Wong Lam, ao ler a passagem, sorriu. Consultou sua pequena biblioteca a respeito de símbolos, para entender a combinação entre o mito brasileiro e o deus nórdico. Pesquisou também sobre a natureza dos delírios e pesadelos de castração, os pontos de contato entre tais conceitos. A narrativa de Madame oferecia outros detalhes, alguns bem espirituosos, como o parágrafo sobre um manto de estrelas que recitava cartas suplicantes, épicas, obsessivas. Entre a contabilidade do quilo da batata, das fronhas alvejadas, o feijão pouco na lata, uma mulher anotou esboços de romance barato. Melhor isso que nada, assim dizia alguém, a suspirar na janela, eis a visão da senhora. É como pão velho para roer, quando se mora na rua, continuava. Inveja, ciúme, desejo de vingança, pouca energia para efetuar qualquer ação. O problema estava em se estagnarem tais sentimentos no próprio organismo, na mente. O desespero, que vertia odor, poderia destruir, lenta e dolorosamente, ou de rompante. 


O doutor sentiu, por aqueles dias, necessidade de oferecer ao grupo de enfermeiros literatura técnica, uma natural urgência de progresso. A que horas o grupo estudaria, Wong Lam nem imaginava. Lembrou-se, em especial, de uma capa de livro onde mãos e antebraços se estendiam por entre as grades das celas[2]. O conceito de impermanência das coisas, que fazia parte das reflexões do doutor, proporcionou-lhe sossego. 

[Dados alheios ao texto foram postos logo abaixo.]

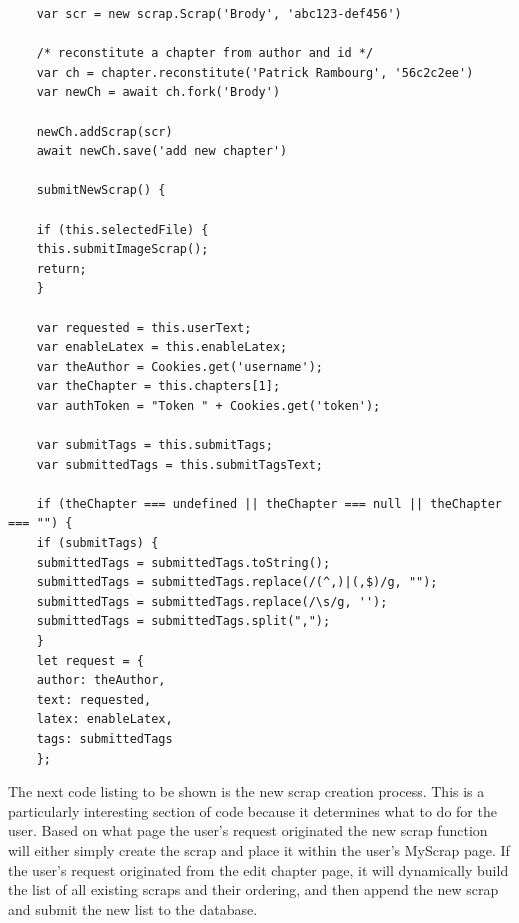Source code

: \documentclass[onecolumn, draftclsnofoot,10pt, compsoc]{IEEEtran}
\begin{document}
	\begin{lstlisting}
	var scr = new scrap.Scrap('Brody', 'abc123-def456')
	
	/* reconstitute a chapter from author and id */
	var ch = chapter.reconstitute('Patrick Rambourg', '56c2c2ee')
	var newCh = await ch.fork('Brody')
	
	newCh.addScrap(scr)
	await newCh.save('add new chapter')

	submitNewScrap() {
	
	if (this.selectedFile) {
	this.submitImageScrap();
	return;
	}
	
	var requested = this.userText;
	var enableLatex = this.enableLatex;
	var theAuthor = Cookies.get('username');
	var theChapter = this.chapters[1];
	var authToken = "Token " + Cookies.get('token');
	
	var submitTags = this.submitTags;
	var submittedTags = this.submitTagsText;
	
	if (theChapter === undefined || theChapter === null || theChapter === "") {
	if (submitTags) {
	submittedTags = submittedTags.toString();
	submittedTags = submittedTags.replace(/(^,)|(,$)/g, "");
	submittedTags = submittedTags.replace(/\s/g, '');
	submittedTags = submittedTags.split(",");
	}
	let request = {
	author: theAuthor,
	text: requested,
	latex: enableLatex,
	tags: submittedTags
	};
	\end{lstlisting}
	
	
	\newpage
	
	The next code listing to be shown is the new scrap creation process. This is a particularly interesting section of code because it determines what to do for the user. Based on what page the user's request originated the new scrap function will either simply create the scrap and place it within the user's MyScrap page. If the user's request originated from the edit chapter page, it will dynamically build the list of all existing scraps and their ordering, and then append the new scrap and submit the new list to the database.
	
\end{document}
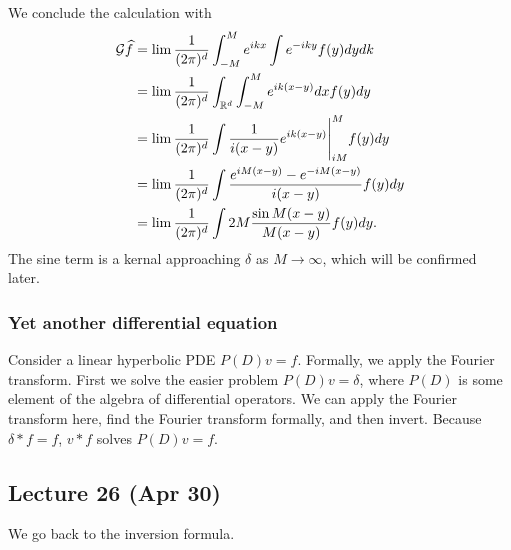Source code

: \documentclass[10pt, twoside]{article}
\begin{document}
    We conclude the calculation with \begin{align*} \mathcal{G} \widehat{f} &= \lim
        \frac{1}{(2\pi)^d} \int_{-M}^M e^{ikx} \int e^{-iky} f(y) dy dk \\ &=
        \lim \frac{1}{(2\pi)^d} \int_{\mathbb{R}^d} \int_{-M}^M e^{ik(x-y)} dx f(y) dy
                                                                        \\ &=
                                                                        \lim
                                                                        \frac{1}{(2\pi)^d}
                                                                        \int
                                                                        \frac{1}{i(x-y)}e^{ik(x-y)}
                                                                        \Biggl\lvert_{iM}^M
                                                                            f(y)
                                                                            dy
                                                                            \\
                                                                           &=
    \lim \frac{1}{(2\pi)^d} \int \frac{e^{iM(x-y)} - e^{-iM(x-y)}}{i(x-y)} f(y)
    dy \\ &= \lim \frac{1}{(2\pi)^d} \int 2M \frac{\sin M(x-y)}{M(x-y)} f(y)
dy.  \end{align*} The sine term is a kernal approaching $\delta$ as $M \to
\infty$, which will be confirmed later.

    \subsubsection{Yet another differential equation} Consider a linear
    hyperbolic PDE $P(D)v = f$. Formally, we apply the Fourier transform. First
    we solve the easier problem $P(D)v = \delta$, where $P(D)$ is some element
    of the algebra of differential operators. We can apply the Fourier
    transform here, find the Fourier transform formally, and then invert.
    Because $\delta*f = f$, $v*f$ solves $P(D)v = f$.
    
    \subsection{Lecture 26 (Apr 30)} We go back to the inversion formula.
\end{document}
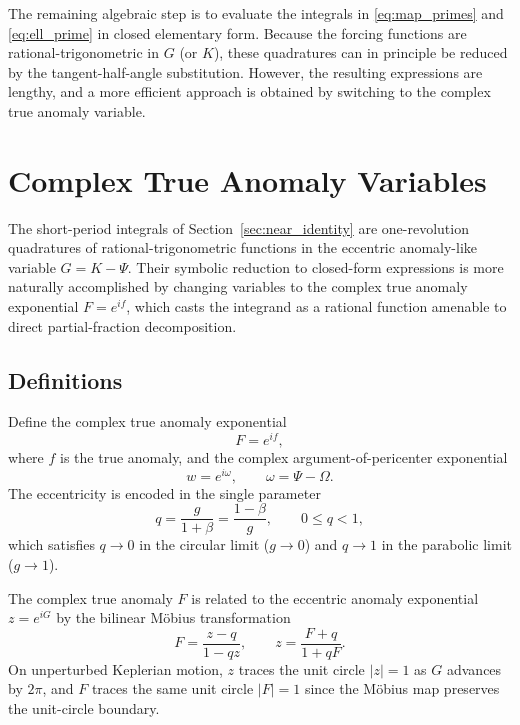 \documentclass[11pt]{article}
\begin{document}
The remaining algebraic step is to evaluate the integrals in
\eqref{eq:map_primes} and \eqref{eq:ell_prime} in closed elementary form.
Because the forcing functions are rational-trigonometric in $G$ (or $K$),
these quadratures can in principle be reduced by the tangent-half-angle
substitution. However, the resulting expressions are lengthy, and a more
efficient approach is obtained by switching to the complex true anomaly
variable.

\section{Complex True Anomaly Variables}
\label{sec:complex_tav}

The short-period integrals of Section~\ref{sec:near_identity} are
one-revolution quadratures of rational-trigonometric functions in the
eccentric anomaly-like variable $G = K - \Psi$. Their symbolic reduction to
closed-form expressions is more naturally accomplished by changing variables
to the complex true anomaly exponential $F = e^{if}$, which casts the
integrand as a rational function amenable to direct partial-fraction
decomposition.

\subsection{Definitions}

Define the complex true anomaly exponential
\begin{equation}
F = e^{if},
\label{eq:F_def}
\end{equation}
where $f$ is the true anomaly, and the complex argument-of-pericenter
exponential
\begin{equation}
w = e^{i\omega}, \qquad \omega = \Psi - \Omega.
\label{eq:w_def}
\end{equation}
The eccentricity is encoded in the single parameter
\begin{equation}
q = \frac{g}{1+\beta} = \frac{1-\beta}{g},
\qquad 0 \le q < 1,
\label{eq:q_def}
\end{equation}
which satisfies $q \to 0$ in the circular limit ($g \to 0$) and $q \to 1$ in
the parabolic limit ($g \to 1$).

The complex true anomaly $F$ is related to the eccentric anomaly exponential
$z = e^{iG}$ by the bilinear M\"obius transformation
\begin{equation}
F = \frac{z - q}{1 - qz},
\qquad
z = \frac{F + q}{1 + qF}.
\label{eq:F_z_mobius}
\end{equation}
On unperturbed Keplerian motion, $z$ traces the unit circle $|z| = 1$ as $G$
advances by $2\pi$, and $F$ traces the same unit circle $|F| = 1$ since the
M\"obius map preserves the unit-circle boundary.
\end{document}
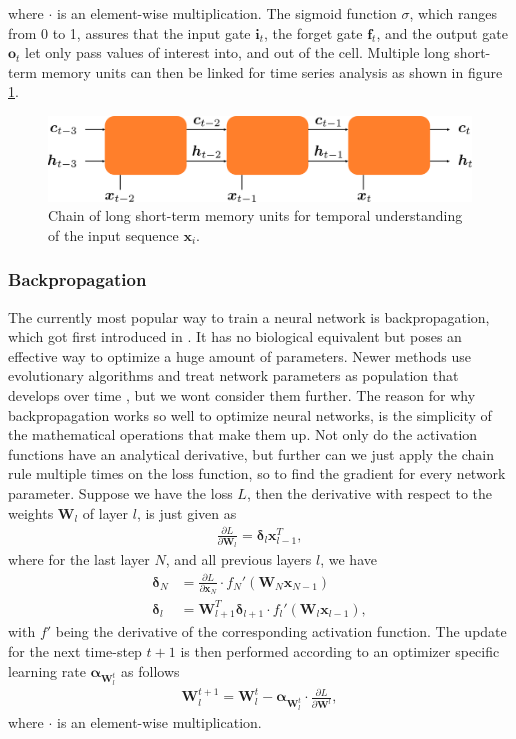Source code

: where $\cdot$ is an element-wise multiplication. The sigmoid function $\sigma$, which ranges from 0 to 1, assures that the input gate $\bm{i}_t$, the forget gate $\bm{f}_t$, and the output gate $\bm{o}_t$ let only pass values of interest into, and out of the cell. Multiple long short-term memory units can then be linked for time series analysis as shown in figure \ref{fig::221_lstm_chain}.
\begin{figure}[h!]
	\centering
	\includegraphics[scale=.28]{chapters/02_background/img/lstm_chain.png}
	\caption{Chain of long short-term memory units for temporal understanding of the input sequence $\bm{x}_i$.}
	\label{fig::221_lstm_chain}
\end{figure}
\subsubsection{Backpropagation}
The currently most popular way to train a neural network is backpropagation, which got first introduced in \cite{linnainmaa1970representation}. It has no biological equivalent but poses an effective way to optimize a huge amount of parameters. Newer methods use evolutionary algorithms and treat network parameters as population that develops over time \cite{montana1989training}, but we wont consider them further. The reason for why backpropagation works so well to optimize neural networks, is the simplicity of the mathematical operations that make them up. Not only do the activation functions have an analytical derivative, but further can we just apply the chain rule multiple times on the loss function, so to find the gradient for every network parameter. Suppose we have the loss $L$, then the derivative with respect to the weights $\bm{W}_l$ of layer $l$, is just given as
\begin{align}
	\frac{\partial L}{\partial \bm{W}_l} = \bm{\delta}_l\bm{x}_{l-1}^T,
	\label{eq::221_bp}
\end{align}
where for the last layer $N$, and all previous layers $l$, we have
\begin{align}
	\bm{\delta}_N &= \frac{\partial L}{\partial \bm{x}_N} \cdot f_N'(\bm{W}_N\bm{x}_{N-1}) \\
	\bm{\delta}_l &= \bm{W}^T_{l+1}\bm{\delta}_{l+1} \cdot f_{l}'(\bm{W}_l\bm{x}_{l-1}),
\end{align} %
with $f'$ being the derivative of the corresponding activation function. The update for the next time-step $t+1$ is then performed according to an optimizer specific learning rate $\bm{\alpha}_{\bm{W}^t_l}$ as follows
\begin{align}
	\bm{W}_l^{t+1} = \bm{W}_l^t - \bm{\alpha}_{\bm{W}^t_l}\cdot\frac{\partial L}{\partial \bm{W}^l},
\end{align}
where $\cdot$ is an element-wise multiplication.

Madame dormia quando ele lhe puxou sutilmente o lobo esquerdo em despedida; foi olhar a senhora dois,  que se encontrava agitada e rígida. Nada havia, na jornada, que durasse mais tempo que o necessário. Wong Lam ainda tinha alguns minutos antes de ir para a outra ala. Leu um pouco mais do caderno. 


José Gaetano expos, no diário de bordo, seu quadro clínico. Agarrou-se a equívocos, como hera em pinheiral. Cruzou insone a madrugada, dividido entre estar piloto ou bardo. Será que teria gostado de amar? De conviver no amor? O que sabia ele do amor? Teria gostado de ser músico? A tripulação renovada, a comercializar tecidos na presente rota, respeitou a introspecção de seu comandante e manteve distância. Aquela maneira de ser permitia-lhes indisciplina moderada. O homem do mar orava sem texto e isso era bom para todos.


Onde está ela, Amor, a nossa casa,

O bem que neste mundo mais invejo?

O brando ninho aonde o nosso beijo

Será mais puro e doce que uma asa? Florbela Espanca.

 

 

José Gaetano, em uma sexta-feira, experimentou entregar-se, submisso, ao tempo do senhor das vidas. Orgulhoso inveterado, pôs-se a digerir suas lições, enquanto em mar aberto. O marujo computou suas febres, o quanto eram atávicas. De alguma maneira, José procurou pela própria face. Ainda não era de todo maníaco. No limite, poder-se-ia dizer. A morte, com seu tic tac consolador, viria requerer seu corpo para alimento dos peixes, José o sabia. A alma seguiria, injunção do Universo, lúcida ou delirante, dependia dele. Saltaria os dínamos das galáxias, em prováveis fusões com asteroides, satélites. O momento, o mar todo diante de si, estava ali, bem, tudo era puro bem. O período regulamentar do fascínio se esgotara. Doravante, era assumir, haveria surto atrás de surto. Ou entregar-se. Por alguma razão, lembrou-se da Ismália de Alphonsus, também da Rapunzel, dos Grimm. Elas na torre, ele no mar.